Your instructions
On every line of the listing, check for "application"; copy the lines that have it.

Material to process
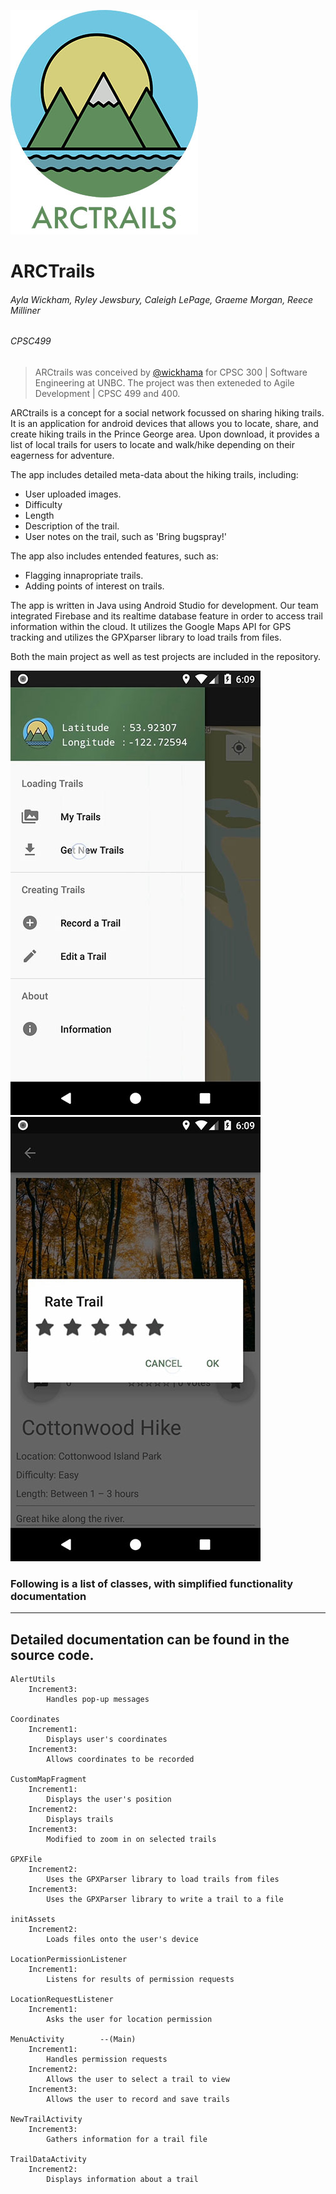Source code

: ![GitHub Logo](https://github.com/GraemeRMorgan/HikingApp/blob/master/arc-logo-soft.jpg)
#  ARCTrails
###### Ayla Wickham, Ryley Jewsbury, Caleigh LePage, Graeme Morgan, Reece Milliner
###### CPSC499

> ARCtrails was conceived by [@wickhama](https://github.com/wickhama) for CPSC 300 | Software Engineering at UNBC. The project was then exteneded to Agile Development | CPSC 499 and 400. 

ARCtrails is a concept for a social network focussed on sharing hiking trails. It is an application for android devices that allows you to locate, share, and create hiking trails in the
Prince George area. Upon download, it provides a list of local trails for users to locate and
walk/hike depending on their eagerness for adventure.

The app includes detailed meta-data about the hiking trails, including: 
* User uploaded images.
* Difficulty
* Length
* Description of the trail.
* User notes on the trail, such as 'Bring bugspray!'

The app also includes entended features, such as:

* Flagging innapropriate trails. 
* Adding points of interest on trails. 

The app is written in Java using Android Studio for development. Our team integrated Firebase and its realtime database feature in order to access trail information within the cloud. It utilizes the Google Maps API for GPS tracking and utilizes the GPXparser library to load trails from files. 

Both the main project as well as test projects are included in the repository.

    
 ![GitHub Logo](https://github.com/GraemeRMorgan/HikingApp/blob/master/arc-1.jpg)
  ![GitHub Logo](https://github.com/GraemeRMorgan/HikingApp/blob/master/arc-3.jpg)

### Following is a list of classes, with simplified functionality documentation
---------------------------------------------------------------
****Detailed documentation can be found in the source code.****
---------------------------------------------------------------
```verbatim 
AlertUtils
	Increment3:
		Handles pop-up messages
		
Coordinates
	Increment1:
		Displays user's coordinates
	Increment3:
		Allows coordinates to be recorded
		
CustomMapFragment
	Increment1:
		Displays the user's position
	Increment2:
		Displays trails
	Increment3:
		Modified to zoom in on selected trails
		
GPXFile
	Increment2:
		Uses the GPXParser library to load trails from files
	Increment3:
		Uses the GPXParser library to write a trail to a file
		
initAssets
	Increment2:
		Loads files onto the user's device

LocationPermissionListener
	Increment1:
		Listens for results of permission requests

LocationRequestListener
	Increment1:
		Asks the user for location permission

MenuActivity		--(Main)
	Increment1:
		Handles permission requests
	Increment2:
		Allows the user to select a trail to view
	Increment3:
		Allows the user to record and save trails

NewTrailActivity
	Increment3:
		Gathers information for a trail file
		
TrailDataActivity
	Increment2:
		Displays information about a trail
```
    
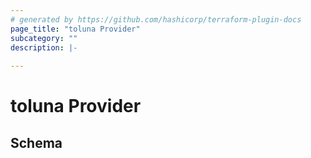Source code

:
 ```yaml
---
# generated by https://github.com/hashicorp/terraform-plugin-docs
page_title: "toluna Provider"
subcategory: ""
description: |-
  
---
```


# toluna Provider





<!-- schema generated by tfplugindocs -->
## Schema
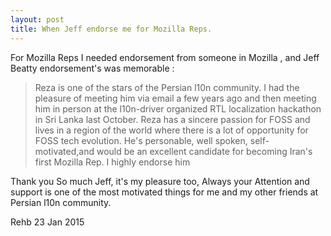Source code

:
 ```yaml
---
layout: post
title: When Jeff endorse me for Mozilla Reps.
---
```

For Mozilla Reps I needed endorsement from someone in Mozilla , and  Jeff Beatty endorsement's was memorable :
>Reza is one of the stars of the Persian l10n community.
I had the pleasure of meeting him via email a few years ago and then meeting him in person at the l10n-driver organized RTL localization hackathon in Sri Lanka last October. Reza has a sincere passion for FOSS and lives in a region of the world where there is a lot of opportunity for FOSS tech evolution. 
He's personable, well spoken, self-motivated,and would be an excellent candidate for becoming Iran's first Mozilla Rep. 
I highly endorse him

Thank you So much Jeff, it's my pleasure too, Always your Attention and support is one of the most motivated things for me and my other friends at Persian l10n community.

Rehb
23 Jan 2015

...

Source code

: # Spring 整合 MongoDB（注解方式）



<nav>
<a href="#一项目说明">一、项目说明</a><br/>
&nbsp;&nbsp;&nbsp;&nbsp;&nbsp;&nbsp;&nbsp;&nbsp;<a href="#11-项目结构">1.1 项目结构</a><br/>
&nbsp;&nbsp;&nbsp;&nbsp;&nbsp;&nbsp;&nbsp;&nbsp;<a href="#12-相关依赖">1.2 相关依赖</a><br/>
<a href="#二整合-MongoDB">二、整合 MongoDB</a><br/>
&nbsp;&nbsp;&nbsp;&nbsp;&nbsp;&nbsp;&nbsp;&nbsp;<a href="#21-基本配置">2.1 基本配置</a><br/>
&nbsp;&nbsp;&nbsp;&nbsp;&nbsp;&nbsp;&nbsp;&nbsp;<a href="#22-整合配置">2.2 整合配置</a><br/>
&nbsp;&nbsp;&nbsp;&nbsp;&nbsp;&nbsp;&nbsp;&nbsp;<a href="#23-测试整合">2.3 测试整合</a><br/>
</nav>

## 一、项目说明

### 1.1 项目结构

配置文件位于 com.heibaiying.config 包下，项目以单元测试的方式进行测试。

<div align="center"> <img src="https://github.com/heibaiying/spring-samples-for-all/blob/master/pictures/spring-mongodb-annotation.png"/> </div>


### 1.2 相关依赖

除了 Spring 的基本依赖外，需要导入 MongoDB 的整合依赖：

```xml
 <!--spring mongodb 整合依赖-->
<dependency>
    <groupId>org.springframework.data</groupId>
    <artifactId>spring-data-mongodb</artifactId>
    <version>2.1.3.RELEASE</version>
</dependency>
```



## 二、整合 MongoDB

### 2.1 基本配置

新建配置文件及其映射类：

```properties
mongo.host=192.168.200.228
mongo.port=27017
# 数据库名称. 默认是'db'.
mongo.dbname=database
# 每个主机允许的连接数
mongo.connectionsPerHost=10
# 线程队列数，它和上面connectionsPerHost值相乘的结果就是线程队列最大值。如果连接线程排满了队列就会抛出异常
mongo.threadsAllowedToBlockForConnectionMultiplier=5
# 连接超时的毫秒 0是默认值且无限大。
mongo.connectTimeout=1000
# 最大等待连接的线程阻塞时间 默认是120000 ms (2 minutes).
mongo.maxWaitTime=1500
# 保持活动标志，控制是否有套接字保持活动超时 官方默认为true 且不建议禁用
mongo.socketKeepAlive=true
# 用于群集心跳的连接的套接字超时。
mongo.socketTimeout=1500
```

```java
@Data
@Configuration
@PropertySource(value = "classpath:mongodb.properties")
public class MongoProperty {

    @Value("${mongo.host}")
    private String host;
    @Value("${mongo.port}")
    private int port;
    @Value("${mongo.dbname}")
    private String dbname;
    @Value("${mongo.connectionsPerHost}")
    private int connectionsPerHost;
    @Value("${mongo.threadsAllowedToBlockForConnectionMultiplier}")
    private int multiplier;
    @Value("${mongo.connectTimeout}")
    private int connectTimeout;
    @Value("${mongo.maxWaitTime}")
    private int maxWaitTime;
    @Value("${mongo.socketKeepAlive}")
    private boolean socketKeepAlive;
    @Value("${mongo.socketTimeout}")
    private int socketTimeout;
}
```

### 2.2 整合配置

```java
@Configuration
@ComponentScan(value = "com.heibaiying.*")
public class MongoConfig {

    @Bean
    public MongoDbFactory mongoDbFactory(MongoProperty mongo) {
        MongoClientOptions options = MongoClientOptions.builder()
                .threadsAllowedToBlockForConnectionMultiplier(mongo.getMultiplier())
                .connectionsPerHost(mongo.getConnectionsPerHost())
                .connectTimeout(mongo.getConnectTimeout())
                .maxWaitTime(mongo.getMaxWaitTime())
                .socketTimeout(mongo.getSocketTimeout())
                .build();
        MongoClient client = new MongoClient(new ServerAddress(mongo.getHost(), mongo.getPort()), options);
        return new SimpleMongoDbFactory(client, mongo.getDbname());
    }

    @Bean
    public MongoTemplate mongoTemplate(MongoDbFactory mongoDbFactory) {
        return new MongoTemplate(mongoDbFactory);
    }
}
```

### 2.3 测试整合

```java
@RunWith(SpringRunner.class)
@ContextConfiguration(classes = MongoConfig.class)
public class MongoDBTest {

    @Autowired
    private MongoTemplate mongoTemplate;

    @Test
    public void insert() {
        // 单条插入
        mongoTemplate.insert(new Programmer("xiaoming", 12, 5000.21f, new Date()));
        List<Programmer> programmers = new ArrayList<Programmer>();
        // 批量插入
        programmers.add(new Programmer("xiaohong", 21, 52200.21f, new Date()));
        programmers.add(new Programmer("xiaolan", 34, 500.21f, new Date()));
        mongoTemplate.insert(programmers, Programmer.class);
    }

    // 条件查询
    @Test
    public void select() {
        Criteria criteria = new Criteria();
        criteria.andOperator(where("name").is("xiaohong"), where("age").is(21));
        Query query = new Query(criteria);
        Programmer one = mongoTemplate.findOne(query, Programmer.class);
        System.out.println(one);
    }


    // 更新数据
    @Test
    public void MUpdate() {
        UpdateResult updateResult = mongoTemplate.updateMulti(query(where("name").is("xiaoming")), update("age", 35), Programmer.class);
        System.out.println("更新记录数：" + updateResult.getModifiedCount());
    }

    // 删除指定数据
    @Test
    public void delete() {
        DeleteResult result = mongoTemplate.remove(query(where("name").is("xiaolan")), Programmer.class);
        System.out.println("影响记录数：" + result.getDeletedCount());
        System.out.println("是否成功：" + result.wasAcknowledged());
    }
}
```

==

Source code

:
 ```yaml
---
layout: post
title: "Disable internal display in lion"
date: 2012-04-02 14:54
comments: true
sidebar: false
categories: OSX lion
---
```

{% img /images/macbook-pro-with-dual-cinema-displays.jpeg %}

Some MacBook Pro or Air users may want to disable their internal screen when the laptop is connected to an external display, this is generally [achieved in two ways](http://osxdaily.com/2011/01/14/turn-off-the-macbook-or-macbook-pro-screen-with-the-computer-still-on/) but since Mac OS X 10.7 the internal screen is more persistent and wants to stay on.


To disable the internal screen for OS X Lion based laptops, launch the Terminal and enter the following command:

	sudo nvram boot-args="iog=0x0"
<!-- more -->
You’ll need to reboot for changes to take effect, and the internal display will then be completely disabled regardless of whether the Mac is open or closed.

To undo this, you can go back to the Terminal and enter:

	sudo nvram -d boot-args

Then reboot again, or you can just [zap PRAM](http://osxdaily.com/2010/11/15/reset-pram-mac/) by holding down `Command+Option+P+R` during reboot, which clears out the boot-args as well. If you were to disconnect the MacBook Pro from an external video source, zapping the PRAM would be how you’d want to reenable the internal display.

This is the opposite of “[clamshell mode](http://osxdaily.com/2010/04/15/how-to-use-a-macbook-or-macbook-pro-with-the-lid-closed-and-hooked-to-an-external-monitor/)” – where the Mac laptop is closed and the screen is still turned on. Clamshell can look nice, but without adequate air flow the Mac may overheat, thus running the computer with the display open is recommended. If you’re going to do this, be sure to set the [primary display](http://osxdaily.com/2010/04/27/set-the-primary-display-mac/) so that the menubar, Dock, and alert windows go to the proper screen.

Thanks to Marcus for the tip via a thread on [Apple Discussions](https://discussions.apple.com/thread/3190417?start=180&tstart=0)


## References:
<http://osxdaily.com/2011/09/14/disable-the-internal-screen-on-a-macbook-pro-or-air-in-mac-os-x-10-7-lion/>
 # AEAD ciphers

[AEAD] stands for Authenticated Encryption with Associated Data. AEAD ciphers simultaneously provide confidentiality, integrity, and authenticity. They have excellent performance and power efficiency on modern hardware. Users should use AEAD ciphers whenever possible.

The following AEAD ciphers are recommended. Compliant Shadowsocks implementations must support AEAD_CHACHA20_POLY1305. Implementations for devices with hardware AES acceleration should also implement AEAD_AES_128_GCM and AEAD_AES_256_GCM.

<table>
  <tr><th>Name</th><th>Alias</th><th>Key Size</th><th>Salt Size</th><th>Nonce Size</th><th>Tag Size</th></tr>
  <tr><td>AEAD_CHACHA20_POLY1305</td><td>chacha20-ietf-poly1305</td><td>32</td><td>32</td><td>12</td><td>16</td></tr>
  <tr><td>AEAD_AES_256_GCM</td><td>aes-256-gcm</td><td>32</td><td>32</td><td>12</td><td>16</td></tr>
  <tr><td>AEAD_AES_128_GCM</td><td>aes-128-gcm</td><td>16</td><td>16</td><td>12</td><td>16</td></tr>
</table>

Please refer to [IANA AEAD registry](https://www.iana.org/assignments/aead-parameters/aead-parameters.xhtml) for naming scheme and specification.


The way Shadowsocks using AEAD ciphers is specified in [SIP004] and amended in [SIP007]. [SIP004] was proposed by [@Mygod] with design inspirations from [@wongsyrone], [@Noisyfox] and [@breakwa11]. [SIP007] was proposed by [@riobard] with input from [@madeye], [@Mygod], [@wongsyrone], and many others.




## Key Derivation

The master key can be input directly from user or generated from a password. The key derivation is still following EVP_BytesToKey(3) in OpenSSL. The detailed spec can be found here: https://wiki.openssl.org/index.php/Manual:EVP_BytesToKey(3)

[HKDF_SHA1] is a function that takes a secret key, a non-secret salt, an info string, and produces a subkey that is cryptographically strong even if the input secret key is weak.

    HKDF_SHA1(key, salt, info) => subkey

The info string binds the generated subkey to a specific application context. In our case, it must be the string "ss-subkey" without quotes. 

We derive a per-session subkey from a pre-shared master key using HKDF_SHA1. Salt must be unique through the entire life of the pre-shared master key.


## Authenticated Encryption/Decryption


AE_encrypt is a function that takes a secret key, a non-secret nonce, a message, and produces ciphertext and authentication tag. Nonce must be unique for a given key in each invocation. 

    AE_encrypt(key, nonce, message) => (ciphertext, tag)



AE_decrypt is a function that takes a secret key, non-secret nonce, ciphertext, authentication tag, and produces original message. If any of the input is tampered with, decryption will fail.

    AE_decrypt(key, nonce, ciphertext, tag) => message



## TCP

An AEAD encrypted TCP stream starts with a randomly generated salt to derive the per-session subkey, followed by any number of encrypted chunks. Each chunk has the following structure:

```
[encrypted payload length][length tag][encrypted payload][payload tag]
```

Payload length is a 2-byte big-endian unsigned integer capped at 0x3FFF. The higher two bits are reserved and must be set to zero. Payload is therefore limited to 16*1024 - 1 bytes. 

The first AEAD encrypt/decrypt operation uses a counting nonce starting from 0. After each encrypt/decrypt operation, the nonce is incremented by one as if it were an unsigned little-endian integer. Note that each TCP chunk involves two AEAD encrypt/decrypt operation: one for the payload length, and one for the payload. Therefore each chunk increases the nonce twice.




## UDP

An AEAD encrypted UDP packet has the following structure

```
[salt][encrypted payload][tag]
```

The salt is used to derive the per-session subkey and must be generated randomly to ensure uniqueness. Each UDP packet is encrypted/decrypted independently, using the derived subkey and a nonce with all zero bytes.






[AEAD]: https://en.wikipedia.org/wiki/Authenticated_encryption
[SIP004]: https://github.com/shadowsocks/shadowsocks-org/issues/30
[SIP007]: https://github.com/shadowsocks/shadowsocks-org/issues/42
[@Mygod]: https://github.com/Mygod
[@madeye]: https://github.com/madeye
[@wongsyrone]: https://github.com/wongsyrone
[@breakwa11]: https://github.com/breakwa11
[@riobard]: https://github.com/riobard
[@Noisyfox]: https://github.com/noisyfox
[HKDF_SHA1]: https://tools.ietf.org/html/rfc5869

Answer box
ARCtrails is a concept for a social network focussed on sharing hiking trails. It is an application for android devices that allows you to locate, share, and create hiking trails in the
The info string binds the generated subkey to a specific application context. In our case, it must be the string "ss-subkey" without quotes. 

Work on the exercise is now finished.